(THE PROBLEM): The finished copy should match every record exactly and contain no pictures.

(DATA SUPPLIED):
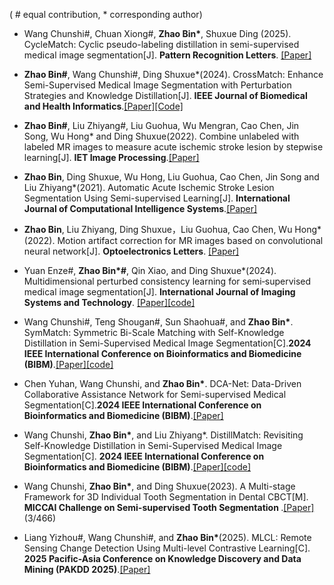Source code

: ( # equal contribution, * corresponding author)

-  Wang Chunshi#, Chuan Xiong#,  <strong>Zhao Bin*</strong>, Shuxue Ding (2025). CycleMatch: Cyclic pseudo-labeling distillation in semi-supervised medical image segmentation[J]. <strong>Pattern Recognition Letters</strong>. [[Paper]](https://doi.org/10.1016/j.patrec.2025.04.014)

- <strong>Zhao Bin#</strong>, Wang Chunshi#, Ding Shuxue*(2024). CrossMatch: Enhance Semi-Supervised Medical Image Segmentation with Perturbation Strategies and Knowledge Distillation[J]. <strong>IEEE Journal of Biomedical and Health Informatics</strong>.[[Paper]](https://doi.org/10.1109/JBHI.2024.3463711)[[Code]](https://github.com/AiEson/CrossMatch)

- <strong>Zhao Bin#</strong>, Liu Zhiyang#, Liu Guohua, Wu Mengran, Cao Chen, Jin Song, Wu Hong* and Ding Shuxue(2022). Combine unlabeled with labeled MR images to measure acute ischemic stroke lesion by stepwise learning[J]. <strong>IET Image Processing</strong>.[[Paper]](https://doi.org/10.1049/ipr2.12606)

- <strong>Zhao Bin</strong>, Ding Shuxue, Wu Hong, Liu Guohua, Cao Chen, Jin Song and Liu Zhiyang*(2021). Automatic Acute Ischemic Stroke Lesion Segmentation Using Semi-supervised Learning[J]. <strong>International Journal of Computational Intelligence Systems</strong>.[[Paper]](https://doi.org/10.2991/ijcis.d.210205.001)

- <strong>Zhao Bin</strong>, Liu Zhiyang, Ding Shuxue，Liu Guohua, Cao Chen, Wu Hong*(2022). Motion artifact correction for MR images based on convolutional neural network[J]. <strong>Optoelectronics Letters</strong>. [[Paper]](https://doi.org/10.1007/s11801-022-1084-z)

- Yuan Enze#, __Zhao Bin*#__, Qin Xiao, and Ding Shuxue*(2024). Multidimensional perturbed consistency learning for semi‐supervised medical image segmentation[J]. <strong>International Journal of Imaging Systems and Technology</strong>. [[Paper]](https://doi.org/10.1002/ima.23095)[[code]]( https://github.com/yuanenze123/MPC-Net)

- Wang Chunshi#, Teng Shougan#, Sun Shaohua#, and <strong>Zhao Bin*</strong>. SymMatch: Symmetric Bi-Scale Matching with Self-Knowledge Distillation in Semi-Supervised Medical Image Segmentation[C].<strong>2024 IEEE International Conference on Bioinformatics and Biomedicine (BIBM)</strong>.[[Paper]](https://doi.org/10.1109/BIBM62325.2024.10822040)[[code]](https://github.com/AiEson/SymMatch)

- Chen Yuhan, Wang Chunshi, and <strong>Zhao Bin*</strong>. DCA-Net: Data-Driven Collaborative Assistance Network for Semi-supervised Medical Segmentation[C].<strong>2024 IEEE International Conference on Bioinformatics and Biomedicine (BIBM)</strong>.[[Paper]](https://doi.org/10.1109/BIBM62325.2024.10821880)

- Wang Chunshi, <strong>Zhao Bin*</strong>, and Liu Zhiyang*. DistillMatch: Revisiting Self-Knowledge Distillation in Semi-Supervised Medical Image Segmentation[C]. <strong>2024 IEEE International Conference on Bioinformatics and Biomedicine (BIBM)</strong>.[[Paper]](https://doi.org/10.1109/BIBM62325.2024.10821816)[[code]](https://github.com/AiEson/DistillMatch)
	
- Wang Chunshi, <strong>Zhao Bin*</strong>, and Ding Shuxue(2023). A Multi-stage Framework for 3D Individual Tooth Segmentation in Dental CBCT[M].<strong> MICCAI Challenge on Semi-supervised Tooth Segmentation </strong>.[[Paper]](https://doi.org/10.1007/978-3-031-72396-4_4)(3/466)

-  Liang Yizhou#, Wang Chunshi#, and <strong>Zhao Bin*</strong>(2025). MLCL: Remote Sensing Change Detection Using Multi-level Contrastive Learning[C].<strong> 2025 Pacific-Asia Conference on Knowledge Discovery and Data Mining (PAKDD 2025)</strong>.[[Paper]](https://doi.org/10.1007/978-981-96-8170-9_27)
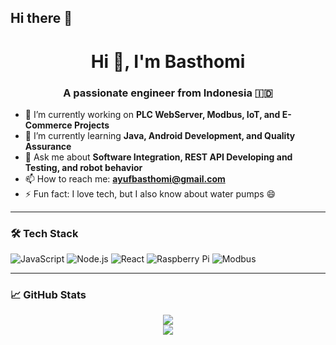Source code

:## Hi there 👋

<h1 align="center">Hi 👋, I'm Basthomi</h1>
<h3 align="center">A passionate engineer from Indonesia 🇮🇩</h3>

- 🔭 I’m currently working on **PLC WebServer, Modbus, IoT, and E-Commerce Projects**
- 🌱 I’m currently learning **Java, Android Development, and Quality Assurance**
- 💬 Ask me about **Software Integration, REST API Developing and Testing, and robot behavior**
- 📫 How to reach me: **ayufbasthomi@gmail.com**
- ⚡ Fun fact: I love tech, but I also know about water pumps 😄

---

### 🛠️ Tech Stack
![JavaScript](https://img.shields.io/badge/-JavaScript-black?style=flat-square&logo=javascript)
![Node.js](https://img.shields.io/badge/-Node.js-black?style=flat-square&logo=node.js)
![React](https://img.shields.io/badge/-React-black?style=flat-square&logo=react)
![Raspberry Pi](https://img.shields.io/badge/-RaspberryPi-C51A4A?style=flat-square&logo=raspberry-pi)
![Modbus](https://img.shields.io/badge/-Modbus-blue?style=flat-square)

---

### 📈 GitHub Stats

<p align="center">
  <img src="https://github-readme-stats.vercel.app/api?username=ayufbasthomi&show_icons=true&theme=radical" />
  <br/>
  <img src="https://github-readme-stats.vercel.app/api/top-langs/?username=ayufbasthomi&layout=compact&theme=radical" />
</p>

(ANSWER FOR THIS EXERCISE):
Source code

: ( # equal contribution, * corresponding author)

-  Wang Chunshi#, Chuan Xiong#,  <strong>Zhao Bin*</strong>, Shuxue Ding (2025). CycleMatch: Cyclic pseudo-labeling distillation in semi-supervised medical image segmentation[J]. <strong>Pattern Recognition Letters</strong>. [[Paper]](https://doi.org/10.1016/j.patrec.2025.04.014)

- <strong>Zhao Bin#</strong>, Wang Chunshi#, Ding Shuxue*(2024). CrossMatch: Enhance Semi-Supervised Medical Image Segmentation with Perturbation Strategies and Knowledge Distillation[J]. <strong>IEEE Journal of Biomedical and Health Informatics</strong>.[[Paper]](https://doi.org/10.1109/JBHI.2024.3463711)[[Code]](https://github.com/AiEson/CrossMatch)

- <strong>Zhao Bin#</strong>, Liu Zhiyang#, Liu Guohua, Wu Mengran, Cao Chen, Jin Song, Wu Hong* and Ding Shuxue(2022). Combine unlabeled with labeled MR images to measure acute ischemic stroke lesion by stepwise learning[J]. <strong>IET Image Processing</strong>.[[Paper]](https://doi.org/10.1049/ipr2.12606)

- <strong>Zhao Bin</strong>, Ding Shuxue, Wu Hong, Liu Guohua, Cao Chen, Jin Song and Liu Zhiyang*(2021). Automatic Acute Ischemic Stroke Lesion Segmentation Using Semi-supervised Learning[J]. <strong>International Journal of Computational Intelligence Systems</strong>.[[Paper]](https://doi.org/10.2991/ijcis.d.210205.001)

- <strong>Zhao Bin</strong>, Liu Zhiyang, Ding Shuxue，Liu Guohua, Cao Chen, Wu Hong*(2022). Motion artifact correction for MR images based on convolutional neural network[J]. <strong>Optoelectronics Letters</strong>. [[Paper]](https://doi.org/10.1007/s11801-022-1084-z)

- Yuan Enze#, __Zhao Bin*#__, Qin Xiao, and Ding Shuxue*(2024). Multidimensional perturbed consistency learning for semi‐supervised medical image segmentation[J]. <strong>International Journal of Imaging Systems and Technology</strong>. [[Paper]](https://doi.org/10.1002/ima.23095)[[code]]( https://github.com/yuanenze123/MPC-Net)

- Wang Chunshi#, Teng Shougan#, Sun Shaohua#, and <strong>Zhao Bin*</strong>. SymMatch: Symmetric Bi-Scale Matching with Self-Knowledge Distillation in Semi-Supervised Medical Image Segmentation[C].<strong>2024 IEEE International Conference on Bioinformatics and Biomedicine (BIBM)</strong>.[[Paper]](https://doi.org/10.1109/BIBM62325.2024.10822040)[[code]](https://github.com/AiEson/SymMatch)

- Chen Yuhan, Wang Chunshi, and <strong>Zhao Bin*</strong>. DCA-Net: Data-Driven Collaborative Assistance Network for Semi-supervised Medical Segmentation[C].<strong>2024 IEEE International Conference on Bioinformatics and Biomedicine (BIBM)</strong>.[[Paper]](https://doi.org/10.1109/BIBM62325.2024.10821880)

- Wang Chunshi, <strong>Zhao Bin*</strong>, and Liu Zhiyang*. DistillMatch: Revisiting Self-Knowledge Distillation in Semi-Supervised Medical Image Segmentation[C]. <strong>2024 IEEE International Conference on Bioinformatics and Biomedicine (BIBM)</strong>.[[Paper]](https://doi.org/10.1109/BIBM62325.2024.10821816)[[code]](https://github.com/AiEson/DistillMatch)
	
- Wang Chunshi, <strong>Zhao Bin*</strong>, and Ding Shuxue(2023). A Multi-stage Framework for 3D Individual Tooth Segmentation in Dental CBCT[M].<strong> MICCAI Challenge on Semi-supervised Tooth Segmentation </strong>.[[Paper]](https://doi.org/10.1007/978-3-031-72396-4_4)(3/466)

-  Liang Yizhou#, Wang Chunshi#, and <strong>Zhao Bin*</strong>(2025). MLCL: Remote Sensing Change Detection Using Multi-level Contrastive Learning[C].<strong> 2025 Pacific-Asia Conference on Knowledge Discovery and Data Mining (PAKDD 2025)</strong>.[[Paper]](https://doi.org/10.1007/978-981-96-8170-9_27)
Source code

:## Hi there 👋

<h1 align="center">Hi 👋, I'm Basthomi</h1>
<h3 align="center">A passionate engineer from Indonesia 🇮🇩</h3>

- 🔭 I’m currently working on **PLC WebServer, Modbus, IoT, and E-Commerce Projects**
- 🌱 I’m currently learning **Java, Android Development, and Quality Assurance**
- 💬 Ask me about **Software Integration, REST API Developing and Testing, and robot behavior**
- 📫 How to reach me: **ayufbasthomi@gmail.com**
- ⚡ Fun fact: I love tech, but I also know about water pumps 😄

---

### 🛠️ Tech Stack
![JavaScript](https://img.shields.io/badge/-JavaScript-black?style=flat-square&logo=javascript)
![Node.js](https://img.shields.io/badge/-Node.js-black?style=flat-square&logo=node.js)
![React](https://img.shields.io/badge/-React-black?style=flat-square&logo=react)
![Raspberry Pi](https://img.shields.io/badge/-RaspberryPi-C51A4A?style=flat-square&logo=raspberry-pi)
![Modbus](https://img.shields.io/badge/-Modbus-blue?style=flat-square)

---

### 📈 GitHub Stats

<p align="center">
  <img src="https://github-readme-stats.vercel.app/api?username=ayufbasthomi&show_icons=true&theme=radical" />
  <br/>
  <img src="https://github-readme-stats.vercel.app/api/top-langs/?username=ayufbasthomi&layout=compact&theme=radical" />
</p>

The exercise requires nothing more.